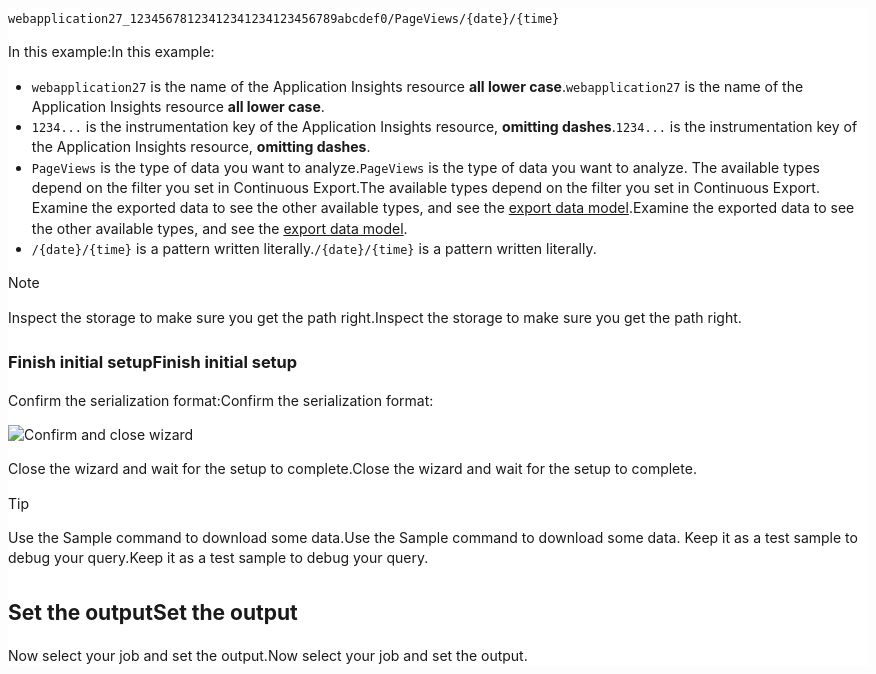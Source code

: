     webapplication27_12345678123412341234123456789abcdef0/PageViews/{date}/{time}

<span data-ttu-id="82c76-154">In this example:</span><span class="sxs-lookup"><span data-stu-id="82c76-154">In this example:</span></span>

* <span data-ttu-id="82c76-155">`webapplication27` is the name of the Application Insights resource **all lower case**.</span><span class="sxs-lookup"><span data-stu-id="82c76-155">`webapplication27` is the name of the Application Insights resource **all lower case**.</span></span>
* <span data-ttu-id="82c76-156">`1234...` is the instrumentation key of the Application Insights resource, **omitting dashes**.</span><span class="sxs-lookup"><span data-stu-id="82c76-156">`1234...` is the instrumentation key of the Application Insights resource, **omitting dashes**.</span></span> 
* <span data-ttu-id="82c76-157">`PageViews` is the type of data you want to analyze.</span><span class="sxs-lookup"><span data-stu-id="82c76-157">`PageViews` is the type of data you want to analyze.</span></span> <span data-ttu-id="82c76-158">The available types depend on the filter you set in Continuous Export.</span><span class="sxs-lookup"><span data-stu-id="82c76-158">The available types depend on the filter you set in Continuous Export.</span></span> <span data-ttu-id="82c76-159">Examine the exported data to see the other available types, and see the [export data model](app-insights-export-data-model.md).</span><span class="sxs-lookup"><span data-stu-id="82c76-159">Examine the exported data to see the other available types, and see the [export data model](app-insights-export-data-model.md).</span></span>
* <span data-ttu-id="82c76-160">`/{date}/{time}` is a pattern written literally.</span><span class="sxs-lookup"><span data-stu-id="82c76-160">`/{date}/{time}` is a pattern written literally.</span></span>

> [!NOTE]
> <span data-ttu-id="82c76-161">Inspect the storage to make sure you get the path right.</span><span class="sxs-lookup"><span data-stu-id="82c76-161">Inspect the storage to make sure you get the path right.</span></span>
> 
> 

### <a name="finish-initial-setup"></a><span data-ttu-id="82c76-162">Finish initial setup</span><span class="sxs-lookup"><span data-stu-id="82c76-162">Finish initial setup</span></span>
<span data-ttu-id="82c76-163">Confirm the serialization format:</span><span class="sxs-lookup"><span data-stu-id="82c76-163">Confirm the serialization format:</span></span>

![Confirm and close wizard](https://docstestmedia1.blob.core.windows.net/azure-media/articles/application-insights/media/app-insights-export-stream-analytics/150.png)

<span data-ttu-id="82c76-165">Close the wizard and wait for the setup to complete.</span><span class="sxs-lookup"><span data-stu-id="82c76-165">Close the wizard and wait for the setup to complete.</span></span>

> [!TIP]
> <span data-ttu-id="82c76-166">Use the Sample command to download some data.</span><span class="sxs-lookup"><span data-stu-id="82c76-166">Use the Sample command to download some data.</span></span> <span data-ttu-id="82c76-167">Keep it as a test sample to debug your query.</span><span class="sxs-lookup"><span data-stu-id="82c76-167">Keep it as a test sample to debug your query.</span></span>
> 
> 

## <a name="set-the-output"></a><span data-ttu-id="82c76-168">Set the output</span><span class="sxs-lookup"><span data-stu-id="82c76-168">Set the output</span></span>
<span data-ttu-id="82c76-169">Now select your job and set the output.</span><span class="sxs-lookup"><span data-stu-id="82c76-169">Now select your job and set the output.</span></span>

## Problem to work on:
Filter the data above, keeping only lines that include the string "output".

## Result:
## <a name="set-the-output"></a><span data-ttu-id="82c76-168">Set the output</span><span class="sxs-lookup"><span data-stu-id="82c76-168">Set the output</span></span>
<span data-ttu-id="82c76-169">Now select your job and set the output.</span><span class="sxs-lookup"><span data-stu-id="82c76-169">Now select your job and set the output.</span></span>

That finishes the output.